L’ultima a voltargli le spalle è stata la Banca Popolare del Frusinate. Glielo ha comunicato nero su bianco, con una lettera nella quale il preavviso di querela gli viene evitato solo per garbo istituzionale: «…infatti ella, ledendo la reputazione aziendale del nostro Istituto, che tra l’altro è socio del medesimo consorzio Cosilam, impiega un’espressione gergale impropria, che è diffamatoria in se e anche per il contesto istituzionale ove è maturata. Pertanto, chiedo che si dia conto della presente nota agli atti del prossimo Consiglio di Amministrazione, al pari di quanto avvenuto con la sua impropria relazione recante la succitata espressione diffamatoria».

Il presidente Domenico Polselli ed il Consiglio d’Amministrazione della Popolare del Frusinate non hanno mandato giù la relazione di Pietro Zola su quanto gli hanno lasciato in eredità le precedenti gestioni del Cosilam: ha denunciato comportamenti al limite della mala gestione, tirando in ballo il sindaco di Cassino Giuseppe Golini Petrarcone per il periodo in cui era stato anche alla guida del Consorzio, il pro rettore Raffele Trequattrini che ne aveva preso il posto, il direttore generale in carica Nino Gargano che ha diretto l’ente fino dalla nascita. A Gargano e Trequattrini, in quella relazione Pietro Zola non dà dell’incompetente ma indica una serie di episodi che lo dicono nei fatti: sostiene che abbiano sbagliato per intero le loro strategie, scavando un buco da circa un milione di euro nei bilanci. E non perché se lo siano intascati. Peggio: per incapacità. Dalle indiscrezioni emerge che a quel management viene imputato di inserito in bilancio circa un milione in entrata per via dell’aumento dei canoni di depurazione che le aziende devono pagare; poi però la società di revisione che ha dovuto certificare i bilanci ha fatto togliere quel milione dai conti. Perché? Ha ritenuto che non ci fosse nessun accordo sottoscritto tra Cosilam e aziende a giustificare la posta in entrata. E poi: parte del piano di risanamento passa attraverso la rivalutazione dei beni consortili, prevedendo che il consorzio Asi di Frosinone ceda al consorzio Cosilam strade e depuratori dell’area Fiat sui quali rivendica la competenza; ma – mette in evidenza la relazione – è stato fatto ricorso ad un tribunale che non ne aveva la competenza e pertanto non si è concluso nulla.

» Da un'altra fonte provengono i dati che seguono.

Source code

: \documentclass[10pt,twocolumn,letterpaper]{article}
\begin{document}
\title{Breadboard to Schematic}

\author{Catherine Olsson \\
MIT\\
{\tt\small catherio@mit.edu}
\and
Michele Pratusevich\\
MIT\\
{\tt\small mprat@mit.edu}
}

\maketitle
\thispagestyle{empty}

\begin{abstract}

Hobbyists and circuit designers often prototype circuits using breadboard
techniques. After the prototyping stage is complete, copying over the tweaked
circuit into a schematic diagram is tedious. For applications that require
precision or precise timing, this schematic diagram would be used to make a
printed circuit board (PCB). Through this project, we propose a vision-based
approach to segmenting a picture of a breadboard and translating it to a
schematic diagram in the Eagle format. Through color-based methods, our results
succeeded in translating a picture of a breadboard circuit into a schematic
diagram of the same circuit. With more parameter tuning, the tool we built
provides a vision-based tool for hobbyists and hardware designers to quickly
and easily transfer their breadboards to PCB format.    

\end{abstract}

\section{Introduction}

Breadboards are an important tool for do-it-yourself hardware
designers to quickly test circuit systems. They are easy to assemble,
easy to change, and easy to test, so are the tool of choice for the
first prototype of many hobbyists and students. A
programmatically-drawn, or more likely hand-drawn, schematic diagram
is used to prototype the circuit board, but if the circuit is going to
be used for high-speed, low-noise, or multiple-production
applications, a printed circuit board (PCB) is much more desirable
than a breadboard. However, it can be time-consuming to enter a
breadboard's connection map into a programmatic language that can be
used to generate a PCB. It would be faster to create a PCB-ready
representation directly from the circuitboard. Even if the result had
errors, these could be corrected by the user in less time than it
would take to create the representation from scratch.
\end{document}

Pietro Zola chiede la costituzione di una commissione d’inchiesta che accerti cosa è accaduto nel passato e ne riferisca, se ci sono gli estremi, alla magistratura.

La decisione della Banca Popolare del Frusinate di mollare il fronte Zola segue di poco l’analoga decisione di Federlazio, comunicata dal presidente Alessandro Casinelli per la Federazione delle Piccole e Medie Imprese. A cascata li ha seguiti Confimprese con il presidente Guido D’Amico che fino alla fine ha tentato una mediazione. All’appello continua a mancare pure Marcello Pigliacelli e la Camera di Commercio che pure erano stati i principali promotori della presidenza a Pietro Zola: da tempo non partecipano alle riunioni.

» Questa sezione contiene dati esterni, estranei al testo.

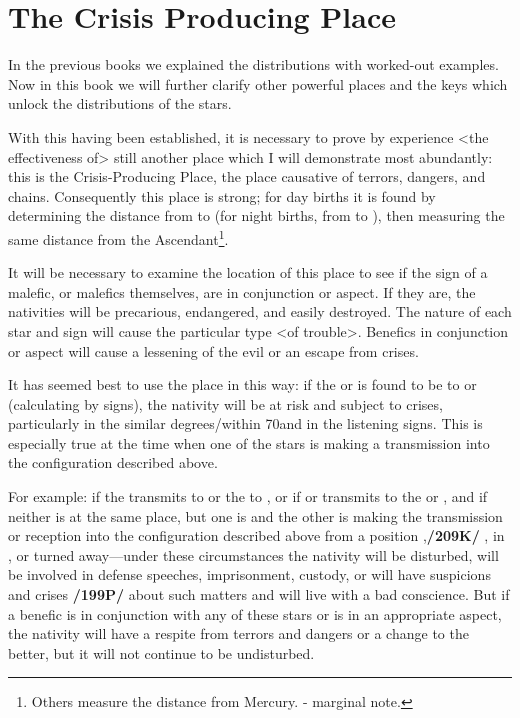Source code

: \section{The Crisis Producing Place}

In the previous books we explained the distributions with worked-out examples. Now in this book we will further clarify other powerful places and the keys which unlock the distributions of the stars.

With this having been established, it is necessary to prove by experience <the effectiveness of> still another place which I will demonstrate most abundantly: this is the Crisis-Producing Place, the place causative of terrors, dangers, and chains. Consequently this place is strong; for day births it is found by determining the distance from \Saturn\xspace to \Mars\xspace (for night births, from \Mars\xspace to \Saturn), then measuring the same distance from the Ascendant\footnote{Others measure the distance from Mercury. - marginal note.}.

It will be necessary to examine the location of this place to see if the
sign of a malefic, or malefics themselves, are in conjunction or aspect. If they are, the nativities will be precarious, endangered, and easily destroyed. The nature of each star and sign will cause the particular type <of trouble>. Benefics in conjunction or aspect will cause a lessening of the evil or an escape from crises.

It has seemed best to use the place in this way: if the \Sun\xspace or \Moon\xspace is found to be \Sextile\xspace to \Saturn\xspace or \Mars\xspace (calculating by signs), the nativity will be at risk and subject to crises, particularly in the similar degrees/within 70\deg and in the listening signs. This is especially true at the time when one of the stars is making a transmission into the configuration described above. 

For example: if the \Sun\xspace transmits to \Saturn\xspace
or the \Moon\xspace to \Mars\xspace, or if \Saturn\xspace or \Mars\xspace transmits to the \Sun\xspace or \Moon\xspace, and if neither is at the same place, but one is \Sextile\xspace and the other is making the transmission or reception into the configuration described
above from a position \Square,\textbf{/209K/} \Trine, in \Opposition, or turned away—under these circumstances the nativity will be disturbed, will be involved in defense speeches, imprisonment, custody, or will have suspicions and crises \textbf{/199P/} about such matters and will live with a bad conscience. But if a benefic is in conjunction with any of these stars or is in an appropriate aspect, the nativity will have a respite from terrors and dangers or a change to the better, but it will not continue to be undisturbed.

Il presidente Zola, può contare solo sull’appoggio della potente organizzazione degli industriali Unindustria (all’interno della quale – nella sezione Credito – c’è a pieno titolo la Banca Popolare del Cassinate). Nonostante questo, non arretra di un solo centimetro (leggi qui il precedente): non intende modificare nemmeno una sola virgola della sua relazione, intende portare all’esame dei soci la questione del direttore generale Nino Gargano, vuole abolire la carica e congedarlo.

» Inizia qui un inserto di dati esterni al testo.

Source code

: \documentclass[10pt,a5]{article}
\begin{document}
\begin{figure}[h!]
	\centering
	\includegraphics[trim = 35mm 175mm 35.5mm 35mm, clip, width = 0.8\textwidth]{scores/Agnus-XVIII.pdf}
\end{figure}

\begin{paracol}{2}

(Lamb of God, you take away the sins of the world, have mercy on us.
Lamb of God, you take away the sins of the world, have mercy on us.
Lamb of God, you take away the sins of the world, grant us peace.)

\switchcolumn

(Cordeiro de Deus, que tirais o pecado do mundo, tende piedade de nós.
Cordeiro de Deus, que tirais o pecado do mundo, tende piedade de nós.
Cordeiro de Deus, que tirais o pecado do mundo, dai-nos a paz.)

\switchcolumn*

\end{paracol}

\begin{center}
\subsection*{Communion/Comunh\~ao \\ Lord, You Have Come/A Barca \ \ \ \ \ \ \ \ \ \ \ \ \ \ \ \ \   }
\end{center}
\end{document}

L’eliminazione del direttore generale faceva parte del programma di Pietro Zola e degli alleati che ne avevano ottenuto l’elezione, poi con il passare dei mesi le condizioni politiche sono mutate. Le convinzioni di Pietro Zola no.

Per aggirare il rischio di un ricorso di Nino Gargano al Tribunale del Lavoro, un eminente studio legale di Cassino ha suggerito di eliminare la funzione di direttore generale per assegnarne le competenze al presidente. Ma la Ficei – la Federazione che riunisce tutti i consorzi industriali in Italia – ha espresso un parere secondo il quale ciò è inattuabile anche perché nessun consorzio industriale in Italia è privo di direttore generale che è una figura indispensabile per il suo funzionamento. Elemento che ha spaccato ancora di più

Se le diplomazie non scioglieranno l’assedio prima della riunione del Consiglio d’Amministrazione, l’assedio al presidente si trasformerà in un attacco. Con il quale farlo cadere.